- _What is needed_
Extract the run of lines that starts at the top of the records below and ends at the line with "Release notes for", keeping both ends and excluding pictures.

********************

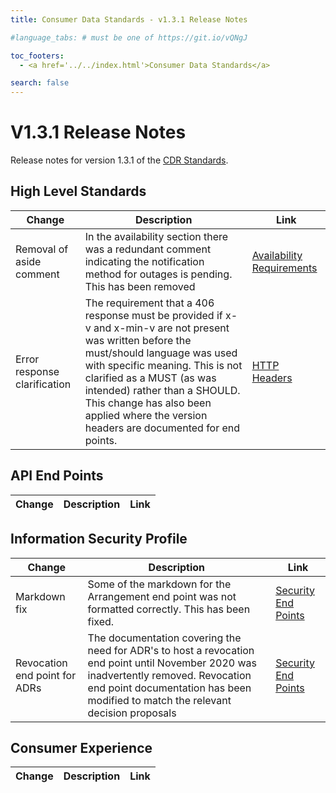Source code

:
 ```yaml
---
title: Consumer Data Standards - v1.3.1 Release Notes

#language_tabs: # must be one of https://git.io/vQNgJ

toc_footers:
  - <a href='../../index.html'>Consumer Data Standards</a>

search: false
---
```


# V1.3.1 Release Notes
Release notes for version 1.3.1 of the [CDR Standards](../../index.html).

## High Level Standards
|Change|Description|Link|
|------|-----------|----|
|Removal of aside comment|In the availability section there was a redundant comment indicating the notification method for outages is pending.  This has been removed|[Availability Requirements](../../index.html#availability-requirements)|
|Error response clarification|The requirement that a 406 response must be provided if x-v and x-min-v are not present was written before the must/should language was used with specific meaning.  This is not clarified as a MUST (as was intended) rather than a SHOULD.  This change has also been applied where the version headers are documented for end points.|[HTTP Headers](../../index.html#http-headers)|

## API End Points
|Change|Description|Link|
|------|-----------|----|

## Information Security Profile
|Change|Description|Link|
|------|-----------|----|
|Markdown fix|Some of the markdown for the Arrangement end point was not formatted correctly.  This has been fixed.|[Security End Points](../../index.html#end-points)|
|Revocation end point for ADRs|The documentation covering the need for ADR's to host a revocation end point until November 2020 was inadvertently removed.  Revocation end point documentation has been modified to match the relevant decision proposals|[Security End Points](../../index.html#end-points)|

## Consumer Experience
|Change|Description|Link|
|------|-----------|----|

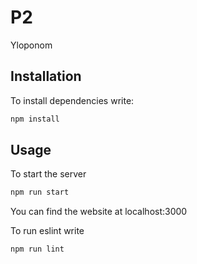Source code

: # P2
Yloponom

## Installation

To install dependencies write:

```bash
npm install
```

## Usage

To start the server

```bash
npm run start
```

You can find the website at localhost:3000

To run eslint write

```bash
npm run lint
```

********************

- _Final answer_
Source code

:
 ```yaml
---
title: Consumer Data Standards - v1.3.1 Release Notes

#language_tabs: # must be one of https://git.io/vQNgJ

toc_footers:
  - <a href='../../index.html'>Consumer Data Standards</a>

search: false
---
```


# V1.3.1 Release Notes
Release notes for version 1.3.1 of the [CDR Standards](../../index.html).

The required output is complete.